[Plain-text document sources]
=== Section Start ===

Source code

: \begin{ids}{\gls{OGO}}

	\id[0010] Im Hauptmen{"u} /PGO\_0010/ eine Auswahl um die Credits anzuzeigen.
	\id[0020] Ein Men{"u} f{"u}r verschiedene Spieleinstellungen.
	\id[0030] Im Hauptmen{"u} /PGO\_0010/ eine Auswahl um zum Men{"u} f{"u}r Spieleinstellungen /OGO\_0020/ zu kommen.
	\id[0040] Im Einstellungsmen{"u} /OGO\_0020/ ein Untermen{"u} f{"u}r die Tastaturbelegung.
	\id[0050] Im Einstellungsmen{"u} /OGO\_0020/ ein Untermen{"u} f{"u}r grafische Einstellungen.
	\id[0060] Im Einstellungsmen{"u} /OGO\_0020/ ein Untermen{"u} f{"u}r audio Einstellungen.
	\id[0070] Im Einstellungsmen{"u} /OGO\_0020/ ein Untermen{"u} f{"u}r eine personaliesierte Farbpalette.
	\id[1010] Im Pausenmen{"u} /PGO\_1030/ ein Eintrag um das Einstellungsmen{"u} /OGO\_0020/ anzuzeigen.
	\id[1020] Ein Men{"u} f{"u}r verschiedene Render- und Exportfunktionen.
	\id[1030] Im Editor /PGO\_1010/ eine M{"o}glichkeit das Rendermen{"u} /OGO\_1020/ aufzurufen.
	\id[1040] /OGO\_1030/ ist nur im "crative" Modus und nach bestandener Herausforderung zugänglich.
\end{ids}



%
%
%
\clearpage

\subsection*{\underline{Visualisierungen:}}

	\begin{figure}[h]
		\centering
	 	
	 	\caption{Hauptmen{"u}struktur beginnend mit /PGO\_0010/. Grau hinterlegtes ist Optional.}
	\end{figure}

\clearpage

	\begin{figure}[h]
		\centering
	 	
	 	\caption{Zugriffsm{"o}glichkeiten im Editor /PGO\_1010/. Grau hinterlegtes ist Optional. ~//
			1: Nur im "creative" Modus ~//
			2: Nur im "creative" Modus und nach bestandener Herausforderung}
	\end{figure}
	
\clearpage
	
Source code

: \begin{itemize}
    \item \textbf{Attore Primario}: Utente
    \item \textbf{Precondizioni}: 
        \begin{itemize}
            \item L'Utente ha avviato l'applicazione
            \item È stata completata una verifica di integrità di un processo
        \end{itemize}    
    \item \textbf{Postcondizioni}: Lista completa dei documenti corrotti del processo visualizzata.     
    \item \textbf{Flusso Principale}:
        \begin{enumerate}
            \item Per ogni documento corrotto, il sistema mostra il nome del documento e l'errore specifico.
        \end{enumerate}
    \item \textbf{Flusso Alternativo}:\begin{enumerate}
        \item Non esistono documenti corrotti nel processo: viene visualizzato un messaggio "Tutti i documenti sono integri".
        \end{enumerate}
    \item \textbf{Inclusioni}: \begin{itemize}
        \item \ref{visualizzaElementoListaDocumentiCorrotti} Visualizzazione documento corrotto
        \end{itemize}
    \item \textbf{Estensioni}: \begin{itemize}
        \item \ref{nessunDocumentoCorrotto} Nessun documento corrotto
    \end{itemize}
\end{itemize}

=== Section End ===

TASK TO COMPLETE ▸
All of the data should be retyped exactly.

RESULT FOR THIS TASK ▸
Source code

: \begin{ids}{\gls{OGO}}

	\id[0010] Im Hauptmen{"u} /PGO\_0010/ eine Auswahl um die Credits anzuzeigen.
	\id[0020] Ein Men{"u} f{"u}r verschiedene Spieleinstellungen.
	\id[0030] Im Hauptmen{"u} /PGO\_0010/ eine Auswahl um zum Men{"u} f{"u}r Spieleinstellungen /OGO\_0020/ zu kommen.
	\id[0040] Im Einstellungsmen{"u} /OGO\_0020/ ein Untermen{"u} f{"u}r die Tastaturbelegung.
	\id[0050] Im Einstellungsmen{"u} /OGO\_0020/ ein Untermen{"u} f{"u}r grafische Einstellungen.
	\id[0060] Im Einstellungsmen{"u} /OGO\_0020/ ein Untermen{"u} f{"u}r audio Einstellungen.
	\id[0070] Im Einstellungsmen{"u} /OGO\_0020/ ein Untermen{"u} f{"u}r eine personaliesierte Farbpalette.
	\id[1010] Im Pausenmen{"u} /PGO\_1030/ ein Eintrag um das Einstellungsmen{"u} /OGO\_0020/ anzuzeigen.
	\id[1020] Ein Men{"u} f{"u}r verschiedene Render- und Exportfunktionen.
	\id[1030] Im Editor /PGO\_1010/ eine M{"o}glichkeit das Rendermen{"u} /OGO\_1020/ aufzurufen.
	\id[1040] /OGO\_1030/ ist nur im "crative" Modus und nach bestandener Herausforderung zugänglich.
\end{ids}



%
%
%
\clearpage

\subsection*{\underline{Visualisierungen:}}

	\begin{figure}[h]
		\centering
	 	
	 	\caption{Hauptmen{"u}struktur beginnend mit /PGO\_0010/. Grau hinterlegtes ist Optional.}
	\end{figure}

\clearpage

	\begin{figure}[h]
		\centering
	 	
	 	\caption{Zugriffsm{"o}glichkeiten im Editor /PGO\_1010/. Grau hinterlegtes ist Optional. ~//
			1: Nur im "creative" Modus ~//
			2: Nur im "creative" Modus und nach bestandener Herausforderung}
	\end{figure}
	
\clearpage
	
Source code

: \begin{itemize}
    \item \textbf{Attore Primario}: Utente
    \item \textbf{Precondizioni}: 
        \begin{itemize}
            \item L'Utente ha avviato l'applicazione
            \item È stata completata una verifica di integrità di un processo
        \end{itemize}    
    \item \textbf{Postcondizioni}: Lista completa dei documenti corrotti del processo visualizzata.     
    \item \textbf{Flusso Principale}:
        \begin{enumerate}
            \item Per ogni documento corrotto, il sistema mostra il nome del documento e l'errore specifico.
        \end{enumerate}
    \item \textbf{Flusso Alternativo}:\begin{enumerate}
        \item Non esistono documenti corrotti nel processo: viene visualizzato un messaggio "Tutti i documenti sono integri".
        \end{enumerate}
    \item \textbf{Inclusioni}: \begin{itemize}
        \item \ref{visualizzaElementoListaDocumentiCorrotti} Visualizzazione documento corrotto
        \end{itemize}
    \item \textbf{Estensioni}: \begin{itemize}
        \item \ref{nessunDocumentoCorrotto} Nessun documento corrotto
    \end{itemize}
\end{itemize}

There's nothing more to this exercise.